Thus, the knowledge and progress in this field is a great help in improving the ways of treating the disease. It was in 1980, when US Supreme court ruled an order in a case that a living, genetically engineered bacteria could be patented and the first patent was granted on a recombinant DNA method. Stanford University and University of California shared this patent and researched the usefulness of cells in producing proteins that could be turned into effective drugs of great value.
Soon patent on insulin and vaccines were granted. Gene patents became a form of legal practice which allowed patents on hormones, vaccines and natural products to be turned into useful forms. By year, 2010, nearly 40000 gene patents were held by U.S. alone. Gene patents not only are for human genes but also for genes of plants and other living organisms.
If a gene patent is acquired by someone others cannot make, use or sell it or use the patent method at least for 20 years from the date of filing patent application. Anyone practicing patented invention invites legal action. But the question is definitely questionable by scientists, researchers, scholars and political groups alike that does patenting not restrict the innovation.
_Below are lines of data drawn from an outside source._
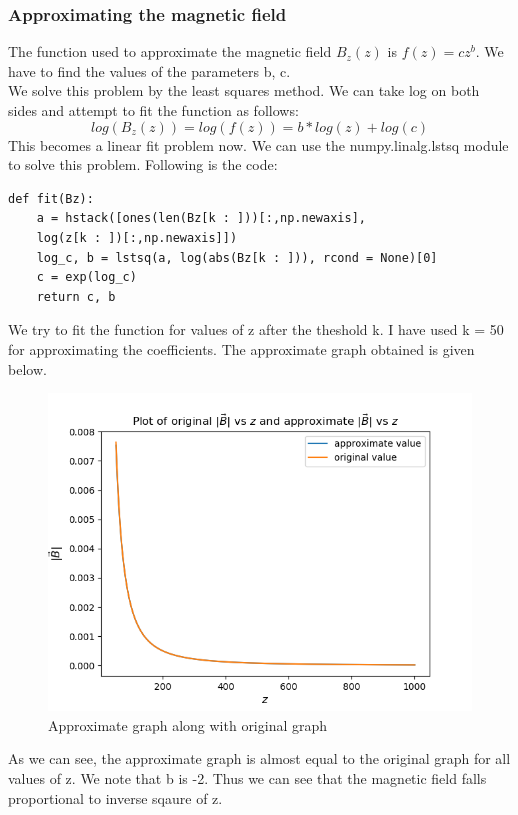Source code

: \documentclass[11pt, a4paper]{article}
\begin{document}
\subsubsection{Approximating the magnetic field}
The function used to approximate the magnetic field $B_z(z)$ is $f(z) = cz^b$. We have to find the values of the parameters b, c.
\\We solve this problem by the least squares method. We can take log on both sides and attempt to fit the function as follows:
\begin{equation}
log(B_z(z)) = log(f(z)) = b * log(z) + log(c)
\end{equation}
This becomes a linear fit problem now. We can use the numpy.linalg.lstsq module to solve this problem.
Following is the code:
\begin{lstlisting}
def fit(Bz):
	a = hstack([ones(len(Bz[k : ]))[:,np.newaxis],
	log(z[k : ])[:,np.newaxis]])
	log_c, b = lstsq(a, log(abs(Bz[k : ])), rcond = None)[0]
	c = exp(log_c)
	return c, b
\end{lstlisting}
We try to fit the function for values of z after the theshold k.
I have used k = 50 for approximating the coefficients. The approximate graph obtained is given below.\\

\begin{figure}[!tbh]
   	\centering
   	\includegraphics[scale=0.5]{fig6.png}  %
   	\caption{Approximate graph along with original graph}
   	\label{fig:sample}
   \end{figure}
   As we can see, the approximate graph is almost equal to the original graph for all values of z. We note that b is -2. Thus we can see that the magnetic field falls proportional to inverse sqaure of z.
\newpage
\end{document}
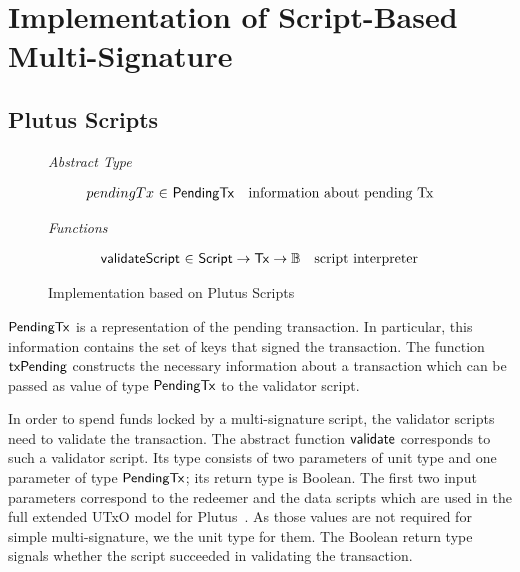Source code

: \documentclass[11pt,a4paper,dvipsnames]{article}
\newcommand{\Bool}{\ensuremath{\mathbb{B}}}
\newcommand{\Tx}{\type{Tx}}
\newcommand{\Script}{\type{Script}}
\newcommand{\PendingTx}{\type{PendingTx}}
\theoremstyle{definition}
\begin{document}
\section{Implementation of Script-Based Multi-Signature}
\label{sec:altern-impl}


\subsection{Plutus Scripts}
\label{sec:plutus-scripts}

\begin{figure*}[hbt]
  \emph{Abstract Type}

  \begin{equation*}
    \begin{array}{r@{~\in~}lr}
      pendingTx & \PendingTx & \text{information about pending Tx}
    \end{array}
  \end{equation*}

  \emph{Functions}

  \begin{equation*}
    \begin{array}{r@{~\in~}lr}
      \fun{validateScript} & \Script \to \Tx \to \Bool & \text{script interpreter}
    \end{array}
  \end{equation*}
  \caption{Implementation based on Plutus Scripts}
  \label{fig:types_defs_plutus}
\end{figure*}

$\PendingTx$ is a representation of the pending transaction. In particular, this
information contains the set of keys that signed the transaction. The function
$\mathsf{txPending}$ constructs the necessary information about a transaction
which can be passed as value of type $\PendingTx$ to the validator script.

In order to spend funds locked by a multi-signature script, the validator
scripts need to validate the transaction. The abstract function $\mathsf{validate}$
corresponds to such a validator script. Its type consists of two parameters of
unit type and one parameter of type $\PendingTx$; its return type is
Boolean. The first two input parameters correspond to the redeemer and the data
scripts which are used in the full extended UTxO model for
Plutus~\cite{plutus_eutxo}. As those values are not required for simple
multi-signature, we the unit type for them. The Boolean return type signals
whether the script succeeded in validating the transaction.
\end{document}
Some scientists argue that letting private companies and institutions patent human genes means lesser assistance in research which falls in private domain.
Some consider it ethically wrong and find it absurd to patent something that is not human made. Let us discuss some of the potential dangers of gene patents: 1. If partial or uncharacterized DNA sequences are patented, it may benefit those who make routine discoveries, but the determiners of biological function are at a demerit as they do not get a chance to test its application.
2. There is huge cost associated with using patented research data and hence third parties will not be interested in developing diagnostics and therapeutics. 3.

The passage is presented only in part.